* [What you should do]: The entries are to be reproduced verbatim, and their pictures left out.

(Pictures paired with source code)
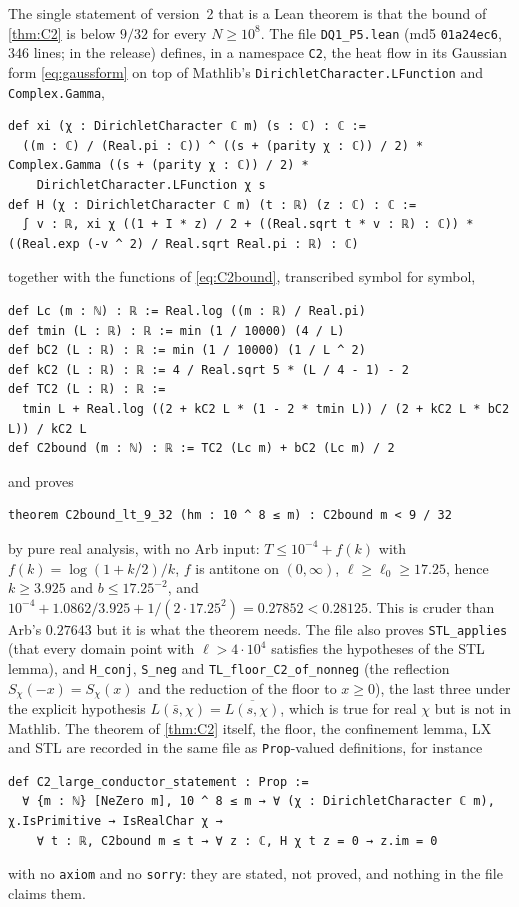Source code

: \documentclass[11pt]{article}
\theoremstyle{definition}
\newcommand{\lean}[1]{\texttt{#1}}
\begin{document}
The single statement of version~2 that is a Lean theorem is that the bound of \cref{thm:C2} is below $9/32$ for every $N \ge 10^8$. The file \lean{DQ1\_P5.lean} (md5 \lean{01a24ec6}, $346$ lines;  in the release) defines, in a namespace \lean{C2}, the heat flow in its Gaussian form \eqref{eq:gaussform} on top of Mathlib's \lean{DirichletCharacter.LFunction} and \lean{Complex.Gamma},
\begin{lstlisting}
def xi (χ : DirichletCharacter ℂ m) (s : ℂ) : ℂ :=
  ((m : ℂ) / (Real.pi : ℂ)) ^ ((s + (parity χ : ℂ)) / 2) * Complex.Gamma ((s + (parity χ : ℂ)) / 2) *
    DirichletCharacter.LFunction χ s
def H (χ : DirichletCharacter ℂ m) (t : ℝ) (z : ℂ) : ℂ :=
  ∫ v : ℝ, xi χ ((1 + I * z) / 2 + ((Real.sqrt t * v : ℝ) : ℂ)) * ((Real.exp (-v ^ 2) / Real.sqrt Real.pi : ℝ) : ℂ)
\end{lstlisting}
together with the functions of \eqref{eq:C2bound}, transcribed symbol for symbol,
\begin{lstlisting}
def Lc (m : ℕ) : ℝ := Real.log ((m : ℝ) / Real.pi)
def tmin (L : ℝ) : ℝ := min (1 / 10000) (4 / L)
def bC2 (L : ℝ) : ℝ := min (1 / 10000) (1 / L ^ 2)
def kC2 (L : ℝ) : ℝ := 4 / Real.sqrt 5 * (L / 4 - 1) - 2
def TC2 (L : ℝ) : ℝ :=
  tmin L + Real.log ((2 + kC2 L * (1 - 2 * tmin L)) / (2 + kC2 L * bC2 L)) / kC2 L
def C2bound (m : ℕ) : ℝ := TC2 (Lc m) + bC2 (Lc m) / 2
\end{lstlisting}
and proves
\begin{lstlisting}
theorem C2bound_lt_9_32 (hm : 10 ^ 8 ≤ m) : C2bound m < 9 / 32
\end{lstlisting}
by pure real analysis, with no Arb input: $T \le 10^{-4} + f(k)$ with $f(k) = \log(1 + k/2)/k$, $f$ is antitone on $(0,\infty)$, $\ell \ge \ell_0 \ge 17.25$, hence $k \ge 3.925$ and $b \le 17.25^{-2}$, and $10^{-4} + 1.0862/3.925 + 1/(2\cdot17.25^2) = 0.27852 < 0.28125$. This is cruder than Arb's $0.27643$ but it is what the theorem needs. The file also proves \lean{STL\_applies} (that every domain point with $\ell > 4\cdot10^4$ satisfies the hypotheses of the STL lemma), and \lean{H\_conj}, \lean{S\_neg} and \lean{TL\_floor\_C2\_of\_nonneg} (the reflection $S_\chi(-x) = S_\chi(x)$ and the reduction of the floor to $x \ge 0$), the last three under the explicit hypothesis $L(\bar s,\chi) = \overline{L(s,\chi)}$, which is true for real $\chi$ but is not in Mathlib. The theorem of \cref{thm:C2} itself, the floor, the confinement lemma, LX and STL are recorded in the same file as \lean{Prop}-valued definitions, for instance
\begin{lstlisting}
def C2_large_conductor_statement : Prop :=
  ∀ {m : ℕ} [NeZero m], 10 ^ 8 ≤ m → ∀ (χ : DirichletCharacter ℂ m), χ.IsPrimitive → IsRealChar χ →
    ∀ t : ℝ, C2bound m ≤ t → ∀ z : ℂ, H χ t z = 0 → z.im = 0
\end{lstlisting}
with no \lean{axiom} and no \lean{sorry}: they are stated, not proved, and nothing in the file claims them.
\end{document}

* [Response for this exercise]:
Source code

: \documentclass[11pt]{article}
\theoremstyle{definition}
\newcommand{\lean}[1]{\texttt{#1}}
\begin{document}
The single statement of version~2 that is a Lean theorem is that the bound of \cref{thm:C2} is below $9/32$ for every $N \ge 10^8$. The file \lean{DQ1\_P5.lean} (md5 \lean{01a24ec6}, $346$ lines;  in the release) defines, in a namespace \lean{C2}, the heat flow in its Gaussian form \eqref{eq:gaussform} on top of Mathlib's \lean{DirichletCharacter.LFunction} and \lean{Complex.Gamma},
\begin{lstlisting}
def xi (χ : DirichletCharacter ℂ m) (s : ℂ) : ℂ :=
  ((m : ℂ) / (Real.pi : ℂ)) ^ ((s + (parity χ : ℂ)) / 2) * Complex.Gamma ((s + (parity χ : ℂ)) / 2) *
    DirichletCharacter.LFunction χ s
def H (χ : DirichletCharacter ℂ m) (t : ℝ) (z : ℂ) : ℂ :=
  ∫ v : ℝ, xi χ ((1 + I * z) / 2 + ((Real.sqrt t * v : ℝ) : ℂ)) * ((Real.exp (-v ^ 2) / Real.sqrt Real.pi : ℝ) : ℂ)
\end{lstlisting}
together with the functions of \eqref{eq:C2bound}, transcribed symbol for symbol,
\begin{lstlisting}
def Lc (m : ℕ) : ℝ := Real.log ((m : ℝ) / Real.pi)
def tmin (L : ℝ) : ℝ := min (1 / 10000) (4 / L)
def bC2 (L : ℝ) : ℝ := min (1 / 10000) (1 / L ^ 2)
def kC2 (L : ℝ) : ℝ := 4 / Real.sqrt 5 * (L / 4 - 1) - 2
def TC2 (L : ℝ) : ℝ :=
  tmin L + Real.log ((2 + kC2 L * (1 - 2 * tmin L)) / (2 + kC2 L * bC2 L)) / kC2 L
def C2bound (m : ℕ) : ℝ := TC2 (Lc m) + bC2 (Lc m) / 2
\end{lstlisting}
and proves
\begin{lstlisting}
theorem C2bound_lt_9_32 (hm : 10 ^ 8 ≤ m) : C2bound m < 9 / 32
\end{lstlisting}
by pure real analysis, with no Arb input: $T \le 10^{-4} + f(k)$ with $f(k) = \log(1 + k/2)/k$, $f$ is antitone on $(0,\infty)$, $\ell \ge \ell_0 \ge 17.25$, hence $k \ge 3.925$ and $b \le 17.25^{-2}$, and $10^{-4} + 1.0862/3.925 + 1/(2\cdot17.25^2) = 0.27852 < 0.28125$. This is cruder than Arb's $0.27643$ but it is what the theorem needs. The file also proves \lean{STL\_applies} (that every domain point with $\ell > 4\cdot10^4$ satisfies the hypotheses of the STL lemma), and \lean{H\_conj}, \lean{S\_neg} and \lean{TL\_floor\_C2\_of\_nonneg} (the reflection $S_\chi(-x) = S_\chi(x)$ and the reduction of the floor to $x \ge 0$), the last three under the explicit hypothesis $L(\bar s,\chi) = \overline{L(s,\chi)}$, which is true for real $\chi$ but is not in Mathlib. The theorem of \cref{thm:C2} itself, the floor, the confinement lemma, LX and STL are recorded in the same file as \lean{Prop}-valued definitions, for instance
\begin{lstlisting}
def C2_large_conductor_statement : Prop :=
  ∀ {m : ℕ} [NeZero m], 10 ^ 8 ≤ m → ∀ (χ : DirichletCharacter ℂ m), χ.IsPrimitive → IsRealChar χ →
    ∀ t : ℝ, C2bound m ≤ t → ∀ z : ℂ, H χ t z = 0 → z.im = 0
\end{lstlisting}
with no \lean{axiom} and no \lean{sorry}: they are stated, not proved, and nothing in the file claims them.
\end{document}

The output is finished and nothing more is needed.